PROMPT:
Among the lines below, list those containing the string "help".

EXERCISE DATA:
%%
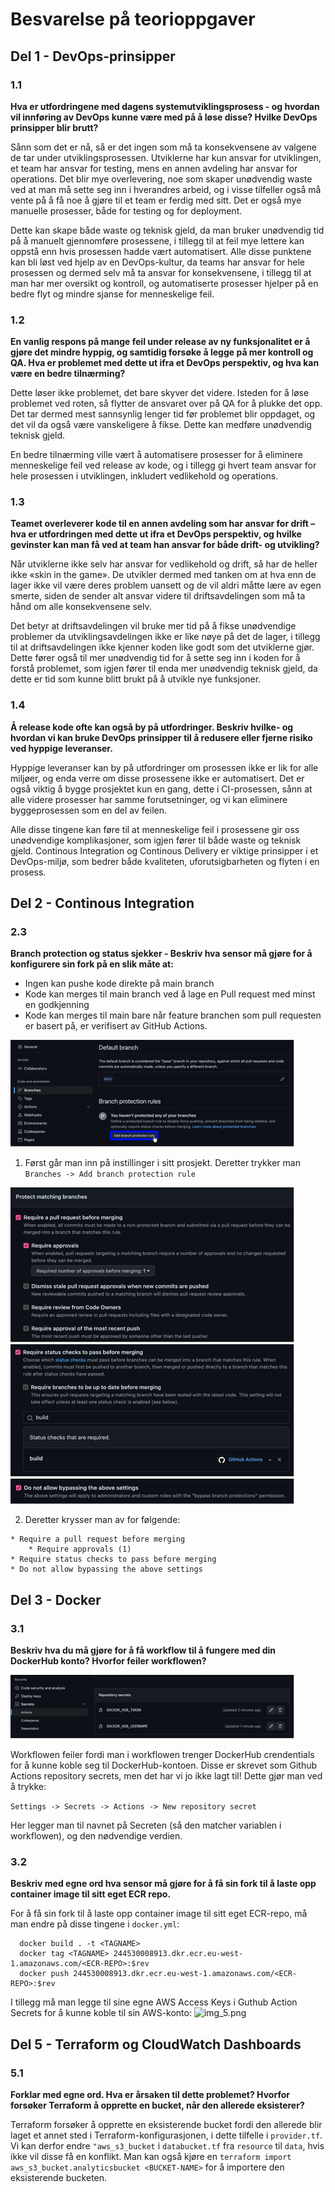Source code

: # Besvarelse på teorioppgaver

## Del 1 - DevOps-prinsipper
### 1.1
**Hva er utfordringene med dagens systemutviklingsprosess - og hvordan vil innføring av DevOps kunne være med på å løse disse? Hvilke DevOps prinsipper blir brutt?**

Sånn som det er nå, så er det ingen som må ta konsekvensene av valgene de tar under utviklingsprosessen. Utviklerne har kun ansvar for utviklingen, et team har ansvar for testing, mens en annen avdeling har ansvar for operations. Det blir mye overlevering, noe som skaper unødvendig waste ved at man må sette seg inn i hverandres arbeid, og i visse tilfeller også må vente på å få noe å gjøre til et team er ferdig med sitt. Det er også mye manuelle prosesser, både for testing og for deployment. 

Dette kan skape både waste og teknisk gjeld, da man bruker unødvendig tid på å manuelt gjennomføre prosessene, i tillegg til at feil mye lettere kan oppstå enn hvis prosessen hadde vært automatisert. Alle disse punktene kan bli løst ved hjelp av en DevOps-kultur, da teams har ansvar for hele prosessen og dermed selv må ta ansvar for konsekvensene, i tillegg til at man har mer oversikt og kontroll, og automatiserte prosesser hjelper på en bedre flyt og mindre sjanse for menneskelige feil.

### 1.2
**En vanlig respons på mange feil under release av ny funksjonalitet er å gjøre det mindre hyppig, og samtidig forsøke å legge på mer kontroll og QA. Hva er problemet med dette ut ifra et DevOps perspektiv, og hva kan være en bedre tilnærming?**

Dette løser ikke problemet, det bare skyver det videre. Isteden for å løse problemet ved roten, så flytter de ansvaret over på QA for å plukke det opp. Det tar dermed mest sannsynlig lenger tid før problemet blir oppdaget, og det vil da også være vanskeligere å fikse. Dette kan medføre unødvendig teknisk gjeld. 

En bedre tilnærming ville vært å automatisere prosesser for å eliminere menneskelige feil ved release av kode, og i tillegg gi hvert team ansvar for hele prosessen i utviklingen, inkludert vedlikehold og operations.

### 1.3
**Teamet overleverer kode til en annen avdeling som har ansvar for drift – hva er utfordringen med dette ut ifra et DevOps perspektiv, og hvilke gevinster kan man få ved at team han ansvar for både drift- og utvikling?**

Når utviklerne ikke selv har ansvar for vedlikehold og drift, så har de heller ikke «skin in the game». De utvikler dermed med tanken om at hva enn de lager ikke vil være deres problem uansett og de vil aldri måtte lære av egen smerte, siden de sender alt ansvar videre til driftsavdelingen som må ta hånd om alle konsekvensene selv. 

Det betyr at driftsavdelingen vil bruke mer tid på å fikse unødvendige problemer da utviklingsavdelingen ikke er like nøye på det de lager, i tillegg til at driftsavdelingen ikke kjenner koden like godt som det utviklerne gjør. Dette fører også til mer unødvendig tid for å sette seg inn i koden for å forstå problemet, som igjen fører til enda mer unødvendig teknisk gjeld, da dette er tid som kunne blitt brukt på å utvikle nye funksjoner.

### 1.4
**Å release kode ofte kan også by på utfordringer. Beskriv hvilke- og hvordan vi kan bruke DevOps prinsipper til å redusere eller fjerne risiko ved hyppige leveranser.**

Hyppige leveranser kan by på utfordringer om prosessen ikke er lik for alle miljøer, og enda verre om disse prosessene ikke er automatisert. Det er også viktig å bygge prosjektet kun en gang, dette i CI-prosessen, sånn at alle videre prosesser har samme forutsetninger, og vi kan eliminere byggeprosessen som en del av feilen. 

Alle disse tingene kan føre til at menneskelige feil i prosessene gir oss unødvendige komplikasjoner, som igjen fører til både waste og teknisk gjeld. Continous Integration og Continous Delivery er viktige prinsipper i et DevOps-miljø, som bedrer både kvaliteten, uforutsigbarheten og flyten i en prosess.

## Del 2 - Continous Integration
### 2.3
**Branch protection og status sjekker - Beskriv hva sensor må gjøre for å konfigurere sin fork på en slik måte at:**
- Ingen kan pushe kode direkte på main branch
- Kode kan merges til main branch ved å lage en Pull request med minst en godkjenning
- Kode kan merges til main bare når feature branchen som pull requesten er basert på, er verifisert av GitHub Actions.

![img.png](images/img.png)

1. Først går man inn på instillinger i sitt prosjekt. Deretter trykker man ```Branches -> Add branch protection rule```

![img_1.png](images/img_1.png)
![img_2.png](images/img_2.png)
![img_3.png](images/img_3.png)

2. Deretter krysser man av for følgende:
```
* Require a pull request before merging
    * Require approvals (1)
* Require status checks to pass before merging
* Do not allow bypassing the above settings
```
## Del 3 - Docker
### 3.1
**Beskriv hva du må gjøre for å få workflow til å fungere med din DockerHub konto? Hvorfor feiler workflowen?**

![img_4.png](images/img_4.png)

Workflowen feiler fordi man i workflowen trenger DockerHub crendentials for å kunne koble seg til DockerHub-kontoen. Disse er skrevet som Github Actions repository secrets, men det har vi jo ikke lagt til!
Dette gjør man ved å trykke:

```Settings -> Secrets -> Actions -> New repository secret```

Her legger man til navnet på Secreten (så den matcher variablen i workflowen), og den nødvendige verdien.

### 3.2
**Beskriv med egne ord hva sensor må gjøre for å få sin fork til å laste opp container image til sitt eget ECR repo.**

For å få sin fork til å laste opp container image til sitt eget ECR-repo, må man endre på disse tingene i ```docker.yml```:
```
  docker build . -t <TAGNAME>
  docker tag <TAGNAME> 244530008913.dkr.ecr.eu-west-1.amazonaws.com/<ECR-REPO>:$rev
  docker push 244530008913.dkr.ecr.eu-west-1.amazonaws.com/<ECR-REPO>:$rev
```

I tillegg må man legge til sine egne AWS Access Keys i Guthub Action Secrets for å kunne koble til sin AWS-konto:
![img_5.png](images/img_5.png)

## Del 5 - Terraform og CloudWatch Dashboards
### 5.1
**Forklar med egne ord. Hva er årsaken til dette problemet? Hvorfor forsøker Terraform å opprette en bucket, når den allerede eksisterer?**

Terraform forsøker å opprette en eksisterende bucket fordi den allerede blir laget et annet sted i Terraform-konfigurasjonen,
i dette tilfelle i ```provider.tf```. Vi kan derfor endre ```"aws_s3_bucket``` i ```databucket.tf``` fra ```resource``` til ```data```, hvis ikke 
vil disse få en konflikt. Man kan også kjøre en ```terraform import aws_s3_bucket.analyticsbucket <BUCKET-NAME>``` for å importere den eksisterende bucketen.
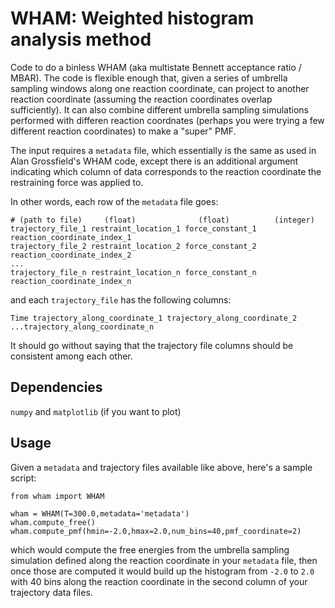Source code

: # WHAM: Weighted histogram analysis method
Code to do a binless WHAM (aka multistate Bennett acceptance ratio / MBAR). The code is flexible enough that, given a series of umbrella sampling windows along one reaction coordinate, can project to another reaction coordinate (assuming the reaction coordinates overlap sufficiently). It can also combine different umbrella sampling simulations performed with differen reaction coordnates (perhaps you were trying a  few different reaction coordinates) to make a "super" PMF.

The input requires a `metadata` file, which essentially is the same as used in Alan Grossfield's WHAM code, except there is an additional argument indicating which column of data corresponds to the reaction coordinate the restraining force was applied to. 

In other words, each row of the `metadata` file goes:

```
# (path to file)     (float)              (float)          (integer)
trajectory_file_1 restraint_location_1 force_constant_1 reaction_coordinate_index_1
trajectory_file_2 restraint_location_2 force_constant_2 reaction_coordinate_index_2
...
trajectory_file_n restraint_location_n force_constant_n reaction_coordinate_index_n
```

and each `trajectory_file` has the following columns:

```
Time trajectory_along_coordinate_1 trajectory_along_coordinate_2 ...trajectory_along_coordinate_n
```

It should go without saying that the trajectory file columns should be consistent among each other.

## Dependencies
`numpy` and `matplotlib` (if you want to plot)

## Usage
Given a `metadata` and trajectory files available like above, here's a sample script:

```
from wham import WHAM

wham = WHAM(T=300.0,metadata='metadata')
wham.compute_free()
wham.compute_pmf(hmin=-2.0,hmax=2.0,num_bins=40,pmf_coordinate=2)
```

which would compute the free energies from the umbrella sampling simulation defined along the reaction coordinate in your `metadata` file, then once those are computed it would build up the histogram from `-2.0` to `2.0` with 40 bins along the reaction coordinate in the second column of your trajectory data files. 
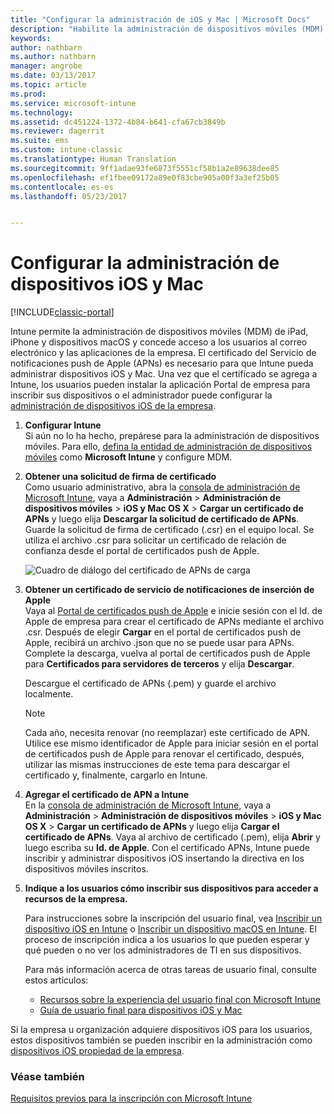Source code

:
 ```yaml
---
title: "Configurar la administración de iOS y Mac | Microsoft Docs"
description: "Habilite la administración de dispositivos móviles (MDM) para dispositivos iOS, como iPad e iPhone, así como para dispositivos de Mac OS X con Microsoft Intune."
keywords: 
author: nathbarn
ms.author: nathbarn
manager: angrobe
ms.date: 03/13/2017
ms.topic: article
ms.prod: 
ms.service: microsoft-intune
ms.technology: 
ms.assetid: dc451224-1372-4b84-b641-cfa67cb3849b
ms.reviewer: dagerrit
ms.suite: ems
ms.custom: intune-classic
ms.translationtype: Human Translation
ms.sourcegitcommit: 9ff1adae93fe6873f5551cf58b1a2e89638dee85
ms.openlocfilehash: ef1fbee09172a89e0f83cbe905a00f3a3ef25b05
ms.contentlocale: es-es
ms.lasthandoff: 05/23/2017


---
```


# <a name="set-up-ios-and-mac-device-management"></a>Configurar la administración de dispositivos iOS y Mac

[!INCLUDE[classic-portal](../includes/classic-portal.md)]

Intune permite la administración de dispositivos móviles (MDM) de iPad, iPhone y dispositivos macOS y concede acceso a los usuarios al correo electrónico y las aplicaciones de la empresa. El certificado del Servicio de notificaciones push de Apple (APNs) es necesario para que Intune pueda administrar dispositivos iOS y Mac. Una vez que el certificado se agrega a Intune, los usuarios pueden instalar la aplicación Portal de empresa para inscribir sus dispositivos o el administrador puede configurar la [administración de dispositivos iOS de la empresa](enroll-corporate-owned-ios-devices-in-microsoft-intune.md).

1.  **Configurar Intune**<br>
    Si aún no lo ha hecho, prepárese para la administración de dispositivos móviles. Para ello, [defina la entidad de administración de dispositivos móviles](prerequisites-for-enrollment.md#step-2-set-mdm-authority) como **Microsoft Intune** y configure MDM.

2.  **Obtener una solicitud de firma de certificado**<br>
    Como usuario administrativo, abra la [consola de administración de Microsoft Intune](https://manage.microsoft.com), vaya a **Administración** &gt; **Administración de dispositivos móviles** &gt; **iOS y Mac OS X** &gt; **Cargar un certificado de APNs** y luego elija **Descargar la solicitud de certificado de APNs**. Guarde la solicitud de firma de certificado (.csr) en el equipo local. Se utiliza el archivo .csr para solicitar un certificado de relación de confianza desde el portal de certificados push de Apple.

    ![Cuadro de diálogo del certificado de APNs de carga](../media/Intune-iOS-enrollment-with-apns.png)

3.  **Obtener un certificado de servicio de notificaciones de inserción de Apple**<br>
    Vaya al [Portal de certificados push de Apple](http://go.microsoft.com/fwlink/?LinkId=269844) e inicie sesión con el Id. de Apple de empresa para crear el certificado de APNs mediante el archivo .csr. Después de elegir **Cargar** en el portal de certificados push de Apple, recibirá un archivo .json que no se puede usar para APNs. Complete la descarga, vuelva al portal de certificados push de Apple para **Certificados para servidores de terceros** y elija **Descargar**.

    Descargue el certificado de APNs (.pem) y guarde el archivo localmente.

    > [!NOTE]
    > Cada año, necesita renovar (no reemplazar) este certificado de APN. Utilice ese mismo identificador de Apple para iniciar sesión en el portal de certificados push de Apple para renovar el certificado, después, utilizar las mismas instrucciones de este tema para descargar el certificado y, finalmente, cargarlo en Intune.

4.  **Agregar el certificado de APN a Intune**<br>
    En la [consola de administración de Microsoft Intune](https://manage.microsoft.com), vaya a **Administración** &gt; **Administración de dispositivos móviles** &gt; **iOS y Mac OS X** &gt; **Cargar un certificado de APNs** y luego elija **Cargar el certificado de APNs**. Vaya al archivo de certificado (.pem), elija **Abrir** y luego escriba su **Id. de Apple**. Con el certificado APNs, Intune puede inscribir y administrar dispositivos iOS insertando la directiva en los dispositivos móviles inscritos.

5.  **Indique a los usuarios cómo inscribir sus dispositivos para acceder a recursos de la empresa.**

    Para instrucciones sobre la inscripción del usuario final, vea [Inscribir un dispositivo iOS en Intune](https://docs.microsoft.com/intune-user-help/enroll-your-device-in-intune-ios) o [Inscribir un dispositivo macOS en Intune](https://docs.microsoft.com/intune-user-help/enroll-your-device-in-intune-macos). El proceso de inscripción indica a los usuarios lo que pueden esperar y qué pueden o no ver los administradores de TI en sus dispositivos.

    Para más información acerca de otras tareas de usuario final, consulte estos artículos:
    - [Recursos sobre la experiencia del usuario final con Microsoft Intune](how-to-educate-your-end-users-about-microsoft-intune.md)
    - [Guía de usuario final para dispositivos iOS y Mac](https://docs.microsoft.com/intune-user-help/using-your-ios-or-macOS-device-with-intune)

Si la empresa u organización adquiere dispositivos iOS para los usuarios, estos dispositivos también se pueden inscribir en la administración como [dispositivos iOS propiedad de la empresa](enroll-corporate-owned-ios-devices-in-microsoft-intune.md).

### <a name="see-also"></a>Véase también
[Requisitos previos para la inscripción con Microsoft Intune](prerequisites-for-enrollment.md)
%%
EXERCISE OUTPUT:
    Para instrucciones sobre la inscripción del usuario final, vea [Inscribir un dispositivo iOS en Intune](https://docs.microsoft.com/intune-user-help/enroll-your-device-in-intune-ios) o [Inscribir un dispositivo macOS en Intune](https://docs.microsoft.com/intune-user-help/enroll-your-device-in-intune-macos). El proceso de inscripción indica a los usuarios lo que pueden esperar y qué pueden o no ver los administradores de TI en sus dispositivos.
    - [Guía de usuario final para dispositivos iOS y Mac](https://docs.microsoft.com/intune-user-help/using-your-ios-or-macOS-device-with-intune)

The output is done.